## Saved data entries
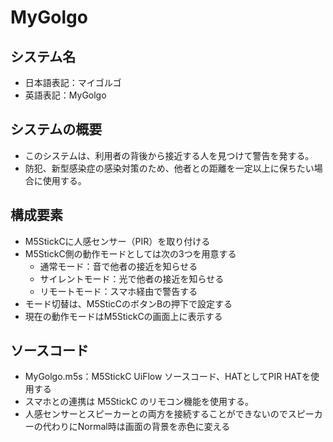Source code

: # MyGolgo
## システム名
- 日本語表記：マイゴルゴ
- 英語表記：MyGolgo
## システムの概要
- このシステムは、利用者の背後から接近する人を見つけて警告を発する。
- 防犯、新型感染症の感染対策のため、他者との距離を一定以上に保ちたい場合に使用する。
## 構成要素
- M5StickCに人感センサー（PIR）を取り付ける
- M5StickC側の動作モードとしては次の3つを用意する
  - 通常モード：音で他者の接近を知らせる
  - サイレントモード：光で他者の接近を知らせる
  - リモートモード：スマホ経由で警告する
- モード切替は、M5SticCのボタンBの押下で設定する
- 現在の動作モードはM5StickCの画面上に表示する
## ソースコード
- MyGolgo.m5s：M5StickC UiFlow ソースコード、HATとしてPIR HATを使用する
- スマホとの連携は M5StickC のリモコン機能を使用する。
- 人感センサーとスピーカーとの両方を接続することができないのでスピーカーの代わりにNormal時は画面の背景を赤色に変える
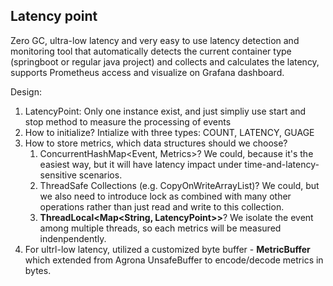 Latency point
--------------------------

Zero GC, ultra-low latency and very easy to use latency detection and monitoring tool that automatically detects the current container type (springboot or regular java project) and collects and calculates the latency, supports Prometheus access and visualize on Grafana dashboard.

Design:

1. LatencyPoint: Only one instance exist, and just simpliy use start and stop method to measure the processing of events
2. How to initialize? Intialize with three types: COUNT, LATENCY, GUAGE
3. How to store metrics, which data structures should we choose? 
    1. ConcurrentHashMap<Event, Metrics>?  We could, because it's the easiest way, but it will have latency impact under time-and-latency-sensitive scenarios.
    2. ThreadSafe Collections (e.g. CopyOnWriteArrayList)? We could, but we also need to introduce lock as combined with many other operations rather than just read and write to this collection.
    3. **ThreadLocal<Map<String, LatencyPoint>>**? We isolate the event among multiple threads, so each metrics will be measured indenpendently.
4. For ultrl-low latency, utilized a customized byte buffer - **MetricBuffer** which extended from Agrona UnsafeBuffer to encode/decode metrics in bytes.
    

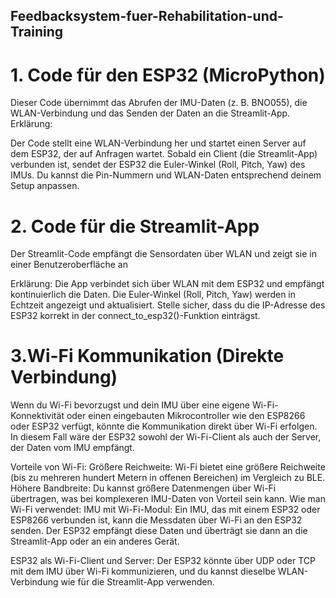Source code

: ## Feedbacksystem-fuer-Rehabilitation-und-Training


# 1. Code für den ESP32 (MicroPython)
Dieser Code übernimmt das Abrufen der IMU-Daten (z. B. BNO055), die WLAN-Verbindung und das Senden der Daten an die Streamlit-App.
Erklärung:

Der Code stellt eine WLAN-Verbindung her und startet einen Server auf dem ESP32, der auf Anfragen wartet.
Sobald ein Client (die Streamlit-App) verbunden ist, sendet der ESP32 die Euler-Winkel (Roll, Pitch, Yaw) des IMUs.
Du kannst die Pin-Nummern und WLAN-Daten entsprechend deinem Setup anpassen.

# 2. Code für die Streamlit-App
Der Streamlit-Code empfängt die Sensordaten über WLAN und zeigt sie in einer Benutzeroberfläche an

Erklärung:
Die App verbindet sich über WLAN mit dem ESP32 und empfängt kontinuierlich die Daten.
Die Euler-Winkel (Roll, Pitch, Yaw) werden in Echtzeit angezeigt und aktualisiert.
Stelle sicher, dass du die IP-Adresse des ESP32 korrekt in der connect_to_esp32()-Funktion einträgst.


# 3.Wi-Fi Kommunikation (Direkte Verbindung)
Wenn du Wi-Fi bevorzugst und dein IMU über eine eigene Wi-Fi-Konnektivität oder einen eingebauten Mikrocontroller wie den ESP8266 oder ESP32 verfügt, könnte die Kommunikation direkt über Wi-Fi erfolgen. In diesem Fall wäre der ESP32 sowohl der Wi-Fi-Client als auch der Server, der Daten vom IMU empfängt.

Vorteile von Wi-Fi:
Größere Reichweite: Wi-Fi bietet eine größere Reichweite (bis zu mehreren hundert Metern in offenen Bereichen) im Vergleich zu BLE.
Höhere Bandbreite: Du kannst größere Datenmengen über Wi-Fi übertragen, was bei komplexeren IMU-Daten von Vorteil sein kann.
Wie man Wi-Fi verwendet:
IMU mit Wi-Fi-Modul: Ein IMU, das mit einem ESP32 oder ESP8266 verbunden ist, kann die Messdaten über Wi-Fi an den ESP32 senden. Der ESP32 empfängt diese Daten und überträgt sie dann an die Streamlit-App oder an ein anderes Gerät.

ESP32 als Wi-Fi-Client und Server: Der ESP32 könnte über UDP oder TCP mit dem IMU über Wi-Fi kommunizieren, und du kannst dieselbe WLAN-Verbindung wie für die Streamlit-App verwenden.
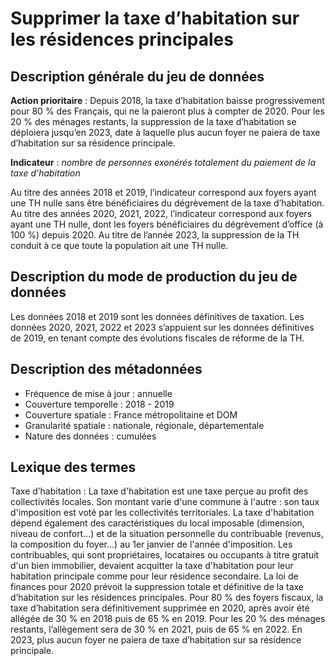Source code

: # Supprimer la taxe d’habitation sur les résidences principales
## Description générale du jeu de données 
**Action prioritaire** : Depuis 2018, la taxe d’habitation baisse progressivement pour 80 % des Français, qui ne la paieront plus à compter de 2020. Pour les 20 % des ménages restants, la suppression de la taxe d’habitation se déploiera jusqu’en 2023, date à laquelle plus aucun foyer ne paiera de taxe d’habitation sur sa résidence principale. 

**Indicateur** : *nombre de personnes exonérés totalement du paiement de la taxe d’habitation*

Au titre des années 2018 et 2019, l’indicateur correspond aux foyers ayant une TH nulle sans être bénéficiaires du dégrèvement de la taxe d’habitation.
Au titre des années 2020, 2021, 2022, l’indicateur correspond aux foyers ayant une TH nulle, dont les foyers bénéficiaires du dégrèvement d’office (à 100 %) depuis 2020.
Au titre de l’année 2023, la suppression de la TH conduit à ce que toute la population ait une TH nulle.

## Description du mode de production du jeu de données 
Les données 2018 et 2019 sont les données définitives de taxation.
Les données 2020, 2021, 2022 et 2023 s’appuient sur les données définitives de 2019, en tenant compte des évolutions fiscales de réforme de la TH. 

## Description des métadonnées 

-	Fréquence de mise à jour : annuelle
-	Couverture temporelle : 2018 - 2019
-	Couverture spatiale : France métropolitaine et DOM
-	Granularité spatiale : nationale, régionale, départementale
-	Nature des données : cumulées

## Lexique des termes 
Taxe d’habitation : La taxe d'habitation est une taxe perçue au profit des collectivités locales. Son montant varie d'une commune à l'autre : son taux d'imposition est voté par les collectivités territoriales. La taxe d'habitation dépend également des caractéristiques du local imposable (dimension, niveau de confort...) et de la situation personnelle du contribuable  (revenus, la composition du foyer...) au 1er janvier de l'année d'imposition. Les contribuables, qui sont propriétaires, locataires ou occupants à titre gratuit d'un bien immobilier, devaient acquitter la taxe d'habitation pour leur habitation principale comme pour leur résidence secondaire. La loi de finances pour 2020 prévoit la suppression totale et définitive de la taxe d’habitation sur les résidences principales. Pour 80 % des foyers fiscaux, la taxe d’habitation sera définitivement supprimée en 2020, après avoir été allégée de 30 % en 2018 puis de 65 % en 2019. Pour les 20 % des ménages restants, l’allègement sera de 30 % en 2021, puis de 65 % en 2022. En 2023, plus aucun foyer ne paiera de taxe d’habitation sur sa résidence principale.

## What to produce
Reproduce every line from the entries that holds the word "empfängt".

## Output
Der Streamlit-Code empfängt die Sensordaten über WLAN und zeigt sie in einer Benutzeroberfläche an
Die App verbindet sich über WLAN mit dem ESP32 und empfängt kontinuierlich die Daten.
Wenn du Wi-Fi bevorzugst und dein IMU über eine eigene Wi-Fi-Konnektivität oder einen eingebauten Mikrocontroller wie den ESP8266 oder ESP32 verfügt, könnte die Kommunikation direkt über Wi-Fi erfolgen. In diesem Fall wäre der ESP32 sowohl der Wi-Fi-Client als auch der Server, der Daten vom IMU empfängt.
IMU mit Wi-Fi-Modul: Ein IMU, das mit einem ESP32 oder ESP8266 verbunden ist, kann die Messdaten über Wi-Fi an den ESP32 senden. Der ESP32 empfängt diese Daten und überträgt sie dann an die Streamlit-App oder an ein anderes Gerät.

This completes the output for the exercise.